Put another way, I'm interested in:
1. specifying an existing protocol using protobuf's .proto file syntax, and
2. reusing protobuf's .proto file parsing and code generation infrastructure, while
3. replacing protobuf's default encoding algorithm and replacing it with one that conforms to an existing format.
This discussion from 2013 is the closest thing I've found to a similar question on this mailing list. Unfortunately it doesn't go into much detail:
Some context will probably be of use. The existing wire format in question is that of Bitcoin's peer-to-peer network protocol. These messages and their binary representations are defined in this document:
Note that protocol buffers were considered for use during Bitcoin's initial development, but rejected on concerns around complexity and security:
Whether or not those concerns were well-founded, Bitcoin's resulting wire format works well today, and for this reason, changing it is not considered to be an option.

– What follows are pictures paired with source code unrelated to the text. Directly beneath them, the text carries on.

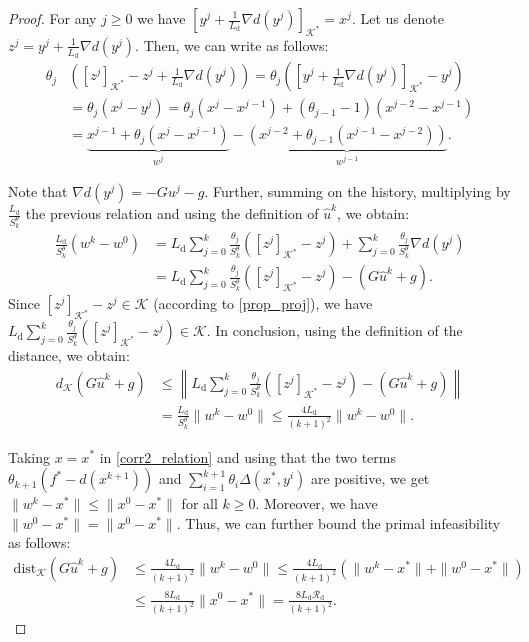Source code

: \documentclass{gOMS2e}
\theoremstyle{plain}
\theoremstyle{definition}
\theoremstyle{remark}
\providecommand{\norm}[1]{\lVert#1\rVert}
\begin{document}
\begin{proof}  For any $j \ge 0$ we have $\left[ y^{j} +
\frac{1}{L_{\text{d}}}\nabla d(y^{j}) \right]_{\mathcal{K}^*}
=x^{j}.$ Let us  denote $z^j = y^{j} + \frac{1}{L_{\text{d}}}\nabla
d(y^{j})$.   Then, we can write as follows:
\begin{align} \label{feasibility_aux1}
\theta_j & \left( [z^j]_{\mathcal{K}^*} - z^j + \frac{1}{L_{\text{d}}}\nabla  d(y^j) \right) = \theta_j \left(\left[ y^{j} + \frac{1}{L_{\text{d}}}\nabla d(y^{j}) \right]_{\mathcal{K}^*} - y^{j} \right) \nonumber\\
& =  \theta_{j} (x^{j} - y^{j})  = \theta_{j}(x^{j} - x^{j-1}) + (\theta_{j-1} -1)(x^{j-2} - x^{j-1})\nonumber\\
& = \underbrace{x^{j-1} + \theta_{j}(x^{j}-x^{j-1})}_{w^{j}} -
\underbrace{(x^{j-2} + \theta_{j-1}(x^{j-1}-x^{j-2}))}_{w^{j-1}}.
\end{align}

\noindent Note that  $\nabla d(y^j) = - G u^j - g$.  Further, summing on the history,  multiplying by $\frac{L_{\text{d}}}{S_k^\theta}$ the previous relation and using  the definition of $\hat u^k$, we obtain:
\begin{align*}
\frac{L_\text{d}}{S_k^\theta} (w^{k}-w^0) & = L_{\text{d}}\sum\limits_{j=0}^k  \frac{\theta_j}{S_k^\theta}([z^j]_{\mathcal{K}^*} - z^j) +
\sum\limits_{j=0}^k  \frac{\theta_j}{S_k^\theta}  \nabla d(y^j) \\
& = L_{\text{d}}\sum\limits_{j=0}^k  \frac{\theta_j}{S_k^\theta}([z^j]_{\mathcal{K}^*} - z^j) - (G \hat u^k + g).
\end{align*}
Since   $[z^j]_{\mathcal{K^*}} - z^j \in \mathcal{K}$ (according to \eqref{prop_proj}), we have $L_{\text{d}}\sum\limits_{j=0}^k  \frac{\theta_j}{S_k^\theta}([z^j]_{\mathcal{K}^*} - z^j) \in {\mathcal{K}}$. In conclusion, using the definition of the distance, we obtain:
\begin{align*}
d_{\mathcal{K}}(G\hat{u}^k + g) & \le \left\| L_{\text{d}}\sum\limits_{j=0}^k  \frac{\theta_j}{S_k^\theta}([z^j]_{\mathcal{K}^*} - z^j) - (G \hat u^k + g)  \right\| \\
&= \frac{L_\text{d}}{S_k^\theta}\norm{w^{k}-w^0} \le
\frac{4L_\text{d}}{(k+1)^2} \norm{w^k -w^{0}}.
\end{align*}

\noindent Taking $x=x^*$ in \eqref{corr2_relation} and using
 that the two  terms $\theta_{k+1}(f^*-d(x^{k+1}))$ and $\sum\limits_{i=1}^{k+1}\theta_{i}
 \Delta(x^*,y^i)$ are positive,
we get $\| w^k - x^* \| \le \| x^0 - x^* \|$ for all $k \geq 0$. Moreover, we have $\|w^0 - x^*\| = \| x^0 - x^*\|$. Thus, we can further bound the primal infeasibility as follows:
\begin{align}
\text{dist}_{\mathcal{K}}(G \hat{u}^k +g)    & \le
\frac{4L_\text{d}}{(k+1)^2} \|w^k - w^0\|
 \le \frac{4L_\text{d}}{(k+1)^2}(\|w^k - x^* \| + \|w^0 - x^*\|)  \nonumber\\
& \le \frac{8L_\text{d}}{(k+1)^2} \|x^0 - x^*\| = \frac{8L_\text{d}
\mathcal{R}_{\text{d}}}{(k+1)^2}.\label{infes_av}
\end{align}


\end{proof}
\end{document}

The impetus for this question, then, is that there are an increasing number of implementations of the Bitcoin protocol under development today, and in order to participate in the peer-to-peer network, each must faithfully re-implement handling this custom wire format. Typically this work is done through a combination of studying the documentation above and carefully transcribing code from the Bitcoin Core reference implementation. This creates a significant barrier to entry as well as a potential source of bugs that can threaten network stability.
To avoid this tedious and error-prone work, there is a desire to codify the message formats in such a way that language-specific bindings may be generated rather than hand-coded.
The encoding algorithm and code generation for each specific language would of course have to be custom developed, but the idea is to do so within an otherwise widely-used framework such as protocol buffers, minimizing the need to re-invent as much as possible.
I have not yet looked deeply at the extension points within protocol buffers to assess the feasibility of this idea. I have seen that protoc supports plugins [1], but don't know whether anyone has gone so far with them as to replace fundamental assumptions about wire format. I have also noticed "Custom Options" [2], which may help in expressing particular quirks or nuances of the existing protocol within .proto files.
At this point, I'd simply like to see whether anyone has been down this road before, and whether there are reasons for dismissing the idea completely before digging in too much further.
- Chris
P.S: Please note that in posting this question I am in no way presuming to represent the Bitcoin Core development team.